Noel Pharazyn | |
Birth Date: | 10 April 1894 |
Birth Place: | Wellington, New Zealand |
Occupation: | soldier, trade unionist |
William Noel Pharazyn (10 April 1894 – 11 June 1980) was a New Zealand soldier, businessman, journalist, lecturer and trade unionist.
Grandson of successful local merchant and runholder, Charles Johnson Pharazyn, Noel Pharazyn was born in Wellington, New Zealand in 1894 the son of Charles Pharazyn (1839–1903)[1] a prosperous Wairarapa runholder and landowner who lived at Longwood near Featherston and his second wife Englishwoman Maud Eleanor Kempthorne (1859–1928), daughter of Cornish surgeon John Kempthorne. His father died in London following an unsuccessful operation when Noel was eight.[2] A few days before his death it was announced he had bought 12,800,000 acres of cattle country in the northern part of South Australia.[3] Ella Elgar, whose furniture collection was in the Dominion Museum,[4] was a daughter of his father's first marriage to Frances Margaret Buckland who died in Italy in 1883.[5]
His mother remarried a widower and prominent Wellington businessman, Gerald Fitzgerald, son of prominent politician James FitzGerald.[6] Fitzgerald's sister Amy was the widow of Willie Levin and the new merged Fitzgerald family moved to the former Levin house, Pendennis, in Tinakori Road.
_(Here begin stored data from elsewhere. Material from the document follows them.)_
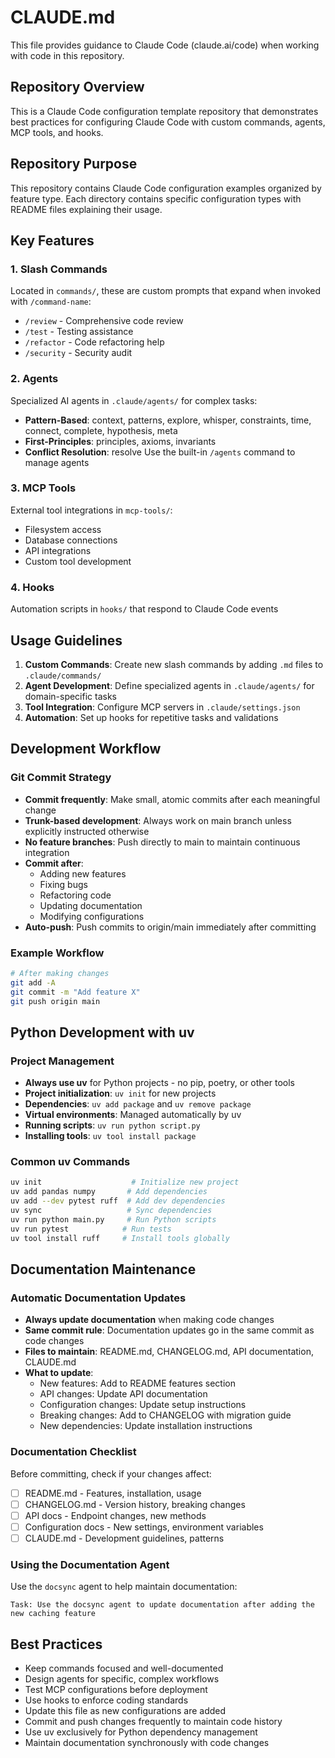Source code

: # CLAUDE.md

This file provides guidance to Claude Code (claude.ai/code) when working with code in this repository.

## Repository Overview

This is a Claude Code configuration template repository that demonstrates best practices for configuring Claude Code with custom commands, agents, MCP tools, and hooks.

## Repository Purpose

This repository contains Claude Code configuration examples organized by feature type. Each directory contains specific configuration types with README files explaining their usage.

## Key Features

### 1. Slash Commands
Located in `commands/`, these are custom prompts that expand when invoked with `/command-name`:
- `/review` - Comprehensive code review
- `/test` - Testing assistance
- `/refactor` - Code refactoring help
- `/security` - Security audit

### 2. Agents
Specialized AI agents in `.claude/agents/` for complex tasks:
- **Pattern-Based**: context, patterns, explore, whisper, constraints, time, connect, complete, hypothesis, meta
- **First-Principles**: principles, axioms, invariants
- **Conflict Resolution**: resolve
Use the built-in `/agents` command to manage agents

### 3. MCP Tools
External tool integrations in `mcp-tools/`:
- Filesystem access
- Database connections
- API integrations
- Custom tool development

### 4. Hooks
Automation scripts in `hooks/` that respond to Claude Code events

## Usage Guidelines

1. **Custom Commands**: Create new slash commands by adding `.md` files to `.claude/commands/`
2. **Agent Development**: Define specialized agents in `.claude/agents/` for domain-specific tasks
3. **Tool Integration**: Configure MCP servers in `.claude/settings.json`
4. **Automation**: Set up hooks for repetitive tasks and validations

## Development Workflow

### Git Commit Strategy
- **Commit frequently**: Make small, atomic commits after each meaningful change
- **Trunk-based development**: Always work on main branch unless explicitly instructed otherwise
- **No feature branches**: Push directly to main to maintain continuous integration
- **Commit after**: 
  - Adding new features
  - Fixing bugs
  - Refactoring code
  - Updating documentation
  - Modifying configurations
- **Auto-push**: Push commits to origin/main immediately after committing

### Example Workflow
```bash
# After making changes
git add -A
git commit -m "Add feature X"
git push origin main
```

## Python Development with uv

### Project Management
- **Always use uv** for Python projects - no pip, poetry, or other tools
- **Project initialization**: `uv init` for new projects
- **Dependencies**: `uv add package` and `uv remove package`
- **Virtual environments**: Managed automatically by uv
- **Running scripts**: `uv run python script.py`
- **Installing tools**: `uv tool install package`

### Common uv Commands
```bash
uv init                    # Initialize new project
uv add pandas numpy       # Add dependencies
uv add --dev pytest ruff  # Add dev dependencies
uv sync                   # Sync dependencies
uv run python main.py     # Run Python scripts
uv run pytest            # Run tests
uv tool install ruff     # Install tools globally
```

## Documentation Maintenance

### Automatic Documentation Updates
- **Always update documentation** when making code changes
- **Same commit rule**: Documentation updates go in the same commit as code changes
- **Files to maintain**: README.md, CHANGELOG.md, API documentation, CLAUDE.md
- **What to update**:
  - New features: Add to README features section
  - API changes: Update API documentation
  - Configuration changes: Update setup instructions
  - Breaking changes: Add to CHANGELOG with migration guide
  - New dependencies: Update installation instructions

### Documentation Checklist
Before committing, check if your changes affect:
- [ ] README.md - Features, installation, usage
- [ ] CHANGELOG.md - Version history, breaking changes
- [ ] API docs - Endpoint changes, new methods
- [ ] Configuration docs - New settings, environment variables
- [ ] CLAUDE.md - Development guidelines, patterns

### Using the Documentation Agent
Use the `docsync` agent to help maintain documentation:
```
Task: Use the docsync agent to update documentation after adding the new caching feature
```

## Best Practices

- Keep commands focused and well-documented
- Design agents for specific, complex workflows
- Test MCP configurations before deployment
- Use hooks to enforce coding standards
- Update this file as new configurations are added
- Commit and push changes frequently to maintain code history
- Use uv exclusively for Python dependency management
- Maintain documentation synchronously with code changes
There were seven indoor servants. Both Noel's grandfather Pharazyn and his uncle Robert Pharazyn had been members of the Legislative Council New Zealand's unelected Upper House of parliament.
Pharazyn was a pupil at Dulwich College London after attending Nelson College in 1908 and 1909. He then gained admission to the Royal Military Academy, Woolwich and joined the Royal Field Artillery in August 1914 as a junior officer. Wounded at the battle of the Somme in 1916 he was promoted to acting Major in 1917 and awarded the Military Cross in November 1918. He remained with the army after the armistice.
Noel Pharazyn married Lydia Field on 26 November 1919 at St Paul's in Wellington.[7] This was reported by Free Lance as a 'society wedding'.[8] Being from a well-established family himself, his wife came from a family of members of parliament; her uncle Henry Augustus Field had represented the electorate from until his death three years later, and her father succeeded him and represented the electorate until 1935 with a three-year break. Another of her relatives, Thomas Field, represented the electorate for some years.[9]
The British Army reduced its establishment in 1923 (see Geddes Axe), so he took his gratuity and entered business in Australia but by the end of the 1920s had decided he had more important things to do.
Though his wealth, military background, political, pastoral and business connections and manner might have suggested otherwise Pharazyn became a committed left-wing intellectual in the early 1930s.
After the onset of the Great Depression he went to London in 1930, wrote and studied economics then next year spent a month in the Soviet Union getting back to New Zealand in mid 1932 where he became a member of the Friends of the Soviet Union (New Zealand section) and a member of its national committee.
His main interest, journalism, led him to write for Tomorrow an independent left-wing weekly. He and his wife became members of the committee of the Workers' Defence Organisation. He disagreed with their economic policies but welcomed the new Labour government of 1935 though he attacked their compulsory unionism.
During 1936 he resigned from the Friends of the Soviet Union in protest at Stalin's show trials.
Pharazyn was asked by Fintan Patrick Walsh in 1936 to become secretary of the new Wellington Clerical Workers' Union. In 1938 Pharazyn obtained election as secretary of the New Zealand Federated Clerical and Office Staff Employees' Association and became the union's main spokesperson.[10] [11]
In March 1940 he was called up for military service and appointed New Zealand's military attaché in Washington DC with the rank of lieutenant-colonel. After the war he resumed his union involvement but took less prominent roles. He provided much support for F P Walsh and following Walsh's defeat as clerical union president in 1960 Pharazyn ended his union and political involvement.
His wife died of cancer in 1971 and Noel Pharazyn died in 1980 aged 87. There were no surviving children.